# The confusing prefixes for binary multiples

En Español

Expressing sizes in informatics can be confusing at times, this is due to the lack of standardization among hardware manufacturers, programs and operating systems regarding the use of prefixes (K, M, G) when expressing binary multiples. A standard does exist, this is what ISO/IEC 80000-13:2008 is about, it defines a standard for the use of prefixes for binary multiples, however, it has not been widely adopted as of the writing of this post.

This confusion originates from the early days of informatics. In computing, the most basic unit of information is the bit, which could be think of as a switch, it has only two states, on and off (1 and 0). Because you can't store but a certain state (on or off) in a bit, a bigger unit was created, the byte, which is just a group of bits.

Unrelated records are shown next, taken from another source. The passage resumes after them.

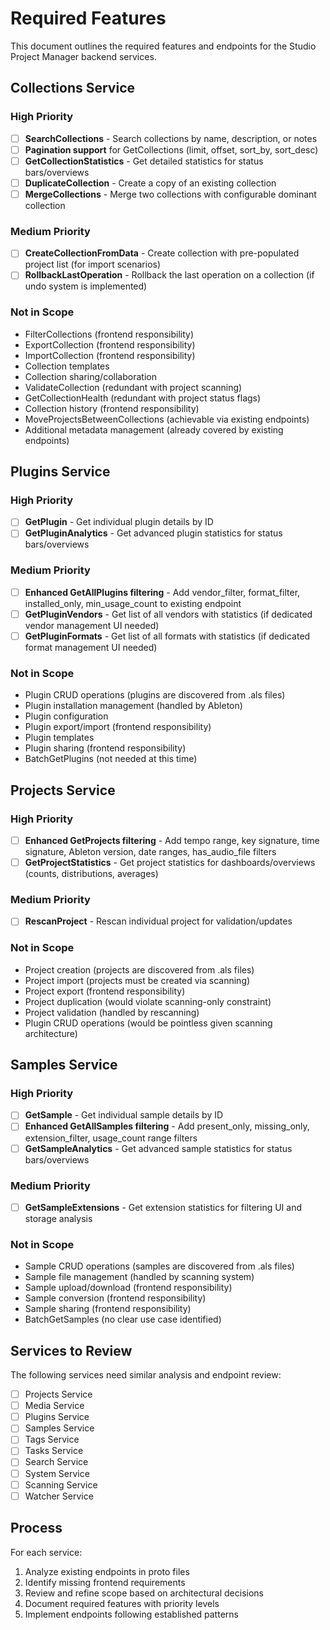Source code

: # Required Features

This document outlines the required features and endpoints for the Studio Project Manager backend services.

## Collections Service

### High Priority
- [ ] **SearchCollections** - Search collections by name, description, or notes
- [ ] **Pagination support** for GetCollections (limit, offset, sort_by, sort_desc)
- [ ] **GetCollectionStatistics** - Get detailed statistics for status bars/overviews
- [ ] **DuplicateCollection** - Create a copy of an existing collection
- [ ] **MergeCollections** - Merge two collections with configurable dominant collection

### Medium Priority
- [ ] **CreateCollectionFromData** - Create collection with pre-populated project list (for import scenarios)
- [ ] **RollbackLastOperation** - Rollback the last operation on a collection (if undo system is implemented)

### Not in Scope
- FilterCollections (frontend responsibility)
- ExportCollection (frontend responsibility)
- ImportCollection (frontend responsibility)
- Collection templates
- Collection sharing/collaboration
- ValidateCollection (redundant with project scanning)
- GetCollectionHealth (redundant with project status flags)
- Collection history (frontend responsibility)
- MoveProjectsBetweenCollections (achievable via existing endpoints)
- Additional metadata management (already covered by existing endpoints)

## Plugins Service

### High Priority
- [ ] **GetPlugin** - Get individual plugin details by ID
- [ ] **GetPluginAnalytics** - Get advanced plugin statistics for status bars/overviews

### Medium Priority
- [ ] **Enhanced GetAllPlugins filtering** - Add vendor_filter, format_filter, installed_only, min_usage_count to existing endpoint
- [ ] **GetPluginVendors** - Get list of all vendors with statistics (if dedicated vendor management UI needed)
- [ ] **GetPluginFormats** - Get list of all formats with statistics (if dedicated format management UI needed)

### Not in Scope
- Plugin CRUD operations (plugins are discovered from .als files)
- Plugin installation management (handled by Ableton)
- Plugin configuration
- Plugin export/import (frontend responsibility)
- Plugin templates
- Plugin sharing (frontend responsibility)
- BatchGetPlugins (not needed at this time)

## Projects Service

### High Priority
- [ ] **Enhanced GetProjects filtering** - Add tempo range, key signature, time signature, Ableton version, date ranges, has_audio_file filters
- [ ] **GetProjectStatistics** - Get project statistics for dashboards/overviews (counts, distributions, averages)

### Medium Priority
- [ ] **RescanProject** - Rescan individual project for validation/updates

### Not in Scope
- Project creation (projects are discovered from .als files)
- Project import (projects must be created via scanning)
- Project export (frontend responsibility)
- Project duplication (would violate scanning-only constraint)
- Project validation (handled by rescanning)
- Plugin CRUD operations (would be pointless given scanning architecture)

## Samples Service

### High Priority
- [ ] **GetSample** - Get individual sample details by ID
- [ ] **Enhanced GetAllSamples filtering** - Add present_only, missing_only, extension_filter, usage_count range filters
- [ ] **GetSampleAnalytics** - Get advanced sample statistics for status bars/overviews

### Medium Priority
- [ ] **GetSampleExtensions** - Get extension statistics for filtering UI and storage analysis

### Not in Scope
- Sample CRUD operations (samples are discovered from .als files)
- Sample file management (handled by scanning system)
- Sample upload/download (frontend responsibility)
- Sample conversion (frontend responsibility)
- Sample sharing (frontend responsibility)
- BatchGetSamples (no clear use case identified)

## Services to Review

The following services need similar analysis and endpoint review:

- [ ] Projects Service
- [ ] Media Service
- [ ] Plugins Service
- [ ] Samples Service
- [ ] Tags Service
- [ ] Tasks Service
- [ ] Search Service
- [ ] System Service
- [ ] Scanning Service
- [ ] Watcher Service

## Process

For each service:
1. Analyze existing endpoints in proto files
2. Identify missing frontend requirements
3. Review and refine scope based on architectural decisions
4. Document required features with priority levels
5. Implement endpoints following established patterns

A byte consists of 8 bits, and this allows to represent a value, from 0 to 255.

The SI (International System of Units) defines that K (Kilo) denotes 1000, and M (Mega) represents 1000×1000, this is based in our base-10 numeric system. Originally 1 kilobyte meant 1000 bytes (10^{3}) and there was no confusion. However, in the world of computing, because everything is based on the bit, the numeric system in use is base-2. People noticed the convenience of denote 1 kilobyte as 1024 bytes (2^{10}), and one megabyte as 1024×1024 (2^{20}); instead of the SI Kilo and Mega convention, which denotes 1KB as 10^{3} bytes, and 1MB 10^{6} bytes.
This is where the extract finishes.